WHAT IS REQUIRED: Whatever runs from the line with "perfumará como el Líbano." to the end of the records below must be copied exactly, with nothing else included.

INPUT MATERIAL:

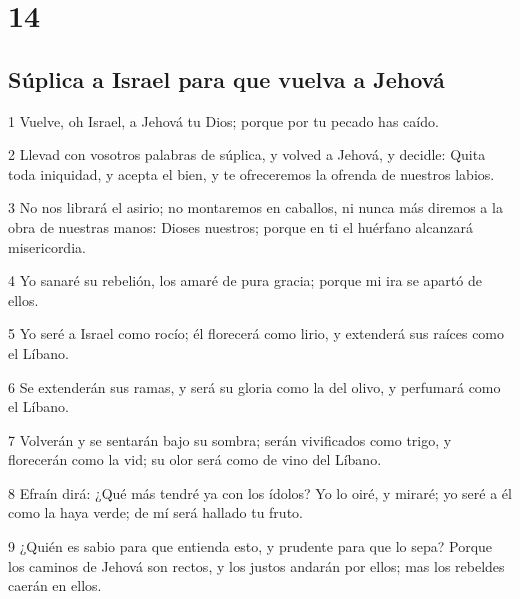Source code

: \chapter{14}

\section*{Súplica a Israel para que vuelva a Jehová}

\par 1 Vuelve, oh Israel, a Jehová tu Dios; porque por tu pecado has caído.
\par 2 Llevad con vosotros palabras de súplica, y volved a Jehová, y decidle: Quita toda iniquidad, y acepta el bien, y te ofreceremos la ofrenda de nuestros labios.
\par 3 No nos librará el asirio; no montaremos en caballos, ni nunca más diremos a la obra de nuestras manos: Dioses nuestros; porque en ti el huérfano alcanzará misericordia.
\par 4 Yo sanaré su rebelión, los amaré de pura gracia; porque mi ira se apartó de ellos.
\par 5 Yo seré a Israel como rocío; él florecerá como lirio, y extenderá sus raíces como el Líbano.
\par 6 Se extenderán sus ramas, y será su gloria como la del olivo, y perfumará como el Líbano.
\par 7 Volverán y se sentarán bajo su sombra; serán vivificados como trigo, y florecerán como la vid; su olor será como de vino del Líbano.
\par 8 Efraín dirá: ¿Qué más tendré ya con los ídolos? Yo lo oiré, y miraré; yo seré a él como la haya verde; de mí será hallado tu fruto.
\par 9 ¿Quién es sabio para que entienda esto, y prudente para que lo sepa? Porque los caminos de Jehová son rectos, y los justos andarán por ellos; mas los rebeldes caerán en ellos.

EXERCISE RESPONSE:
\par 6 Se extenderán sus ramas, y será su gloria como la del olivo, y perfumará como el Líbano.
\par 7 Volverán y se sentarán bajo su sombra; serán vivificados como trigo, y florecerán como la vid; su olor será como de vino del Líbano.
\par 8 Efraín dirá: ¿Qué más tendré ya con los ídolos? Yo lo oiré, y miraré; yo seré a él como la haya verde; de mí será hallado tu fruto.
\par 9 ¿Quién es sabio para que entienda esto, y prudente para que lo sepa? Porque los caminos de Jehová son rectos, y los justos andarán por ellos; mas los rebeldes caerán en ellos.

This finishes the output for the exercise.